At Facebook, the company depended on inflexible, expensive proprietary systems and hardware. It launched the Open Compute Project to power its data centers using less expensive, interoperable building blocks. Recently, Facebook co-founded the Telecom Infra Project (TIP) to reimagine global connectivity by opening up the deployment of telecom infrastructure from access, backhaul and core systems.

Every service provider, device maker and OEM should take a cue from the open hardware movement to find ways to differentiate their products and services by decoupling software and hardware. AT&T, for example, has already built out white-box networking nodes that are a hybrid of open source and off-the-shelf technology. The company believes the economics, scale, performance and programmability of bare metal switching makes sense for its customers.
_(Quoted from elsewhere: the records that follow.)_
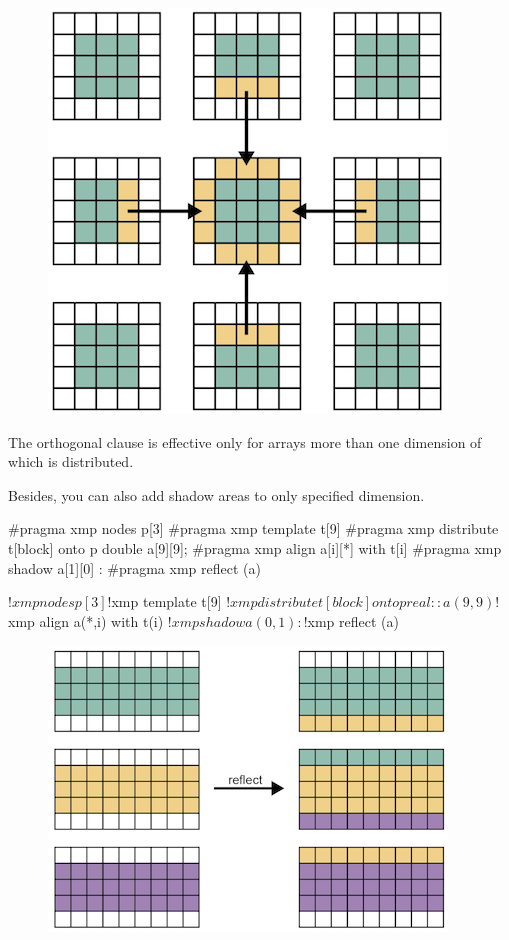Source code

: 
\begin{figure}
  \centering
  \includegraphics{figs/multi_orthogonal.png}
\end{figure}

\begin{mynote}
The orthogonal clause is effective only for arrays
more than one 
dimension of which is distributed.
\end{mynote}

Besides, you can also add shadow areas to only specified dimension.

\begin{XCexample}
#pragma xmp nodes p[3]
#pragma xmp template t[9]
#pragma xmp distribute t[block] onto p
double a[9][9];
#pragma xmp align a[i][*] with t[i]
#pragma xmp shadow a[1][0]
  :
#pragma xmp reflect (a)
\end{XCexample}

\begin{XFexample}
!$xmp nodes p[3]
!$xmp template t[9]
!$xmp distribute t[block] onto p
real :: a(9,9)
!$xmp align a(*,i) with t(i)
!$xmp shadow a(0,1)
  :
!$xmp reflect (a)
\end{XFexample}

\begin{figure}
  \centering
  \includegraphics{figs/1of2.png}
\end{figure}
Open hardware links directly to open source software. Indeed, open source is a significant technology disruptor and proof that vendors are rethinking their business models for hardware platforms. Open source communities managed by the Linux Foundation and others have seen tremendous growth—and acceptance—within both software and hardware development communities to deliver network solutions. OpenStack, an open source software platform for cloud computing, has developed an industry-accepted cloud platform that works across multiple hypervisor environments.

Design for service velocity

Thinking and acting fast has always been a competitive advantage. Both will be paramount as we look to the promise of 20 billion connected devices and their insatiable data consumption. Deploying software infrastructure and digital services in an optimally controlled and risk-free manner is necessary to meet the scalability and growing demands networks face. The philosophy of continuous delivery and integration, while ingrained in the cultures of software companies, is still nascent in other industries, such as telecommunications, industrial equipment and automotive. 

Designing for Billions of Things

To support the scalability of millions, if not billions, of virtual things into their business models, R&D organizations need to think about how they can accelerate service introduction. There will be complexity in the integration and interoperability of these systems.

The architecture of end-to-end solutions through third-party IoT platforms can facilitate smoother service lifecycle management. For example, Verizon’s ThingSpace is designed to make it easier for developers to roll out IoT devices and applications. Cisco’s recent acquisition of Jasper Technologies, another IoT platform that targets service providers, will help the company launch, manage and monetize IoT services on a global scale.


  1. Make the end customer experience the source of differentiation in products and services.
  2. Revisit supply chain risk management for disaggregated open hardware and software components.
  3. Understand the impact on R&D processes of closed-loop learning mechanisms.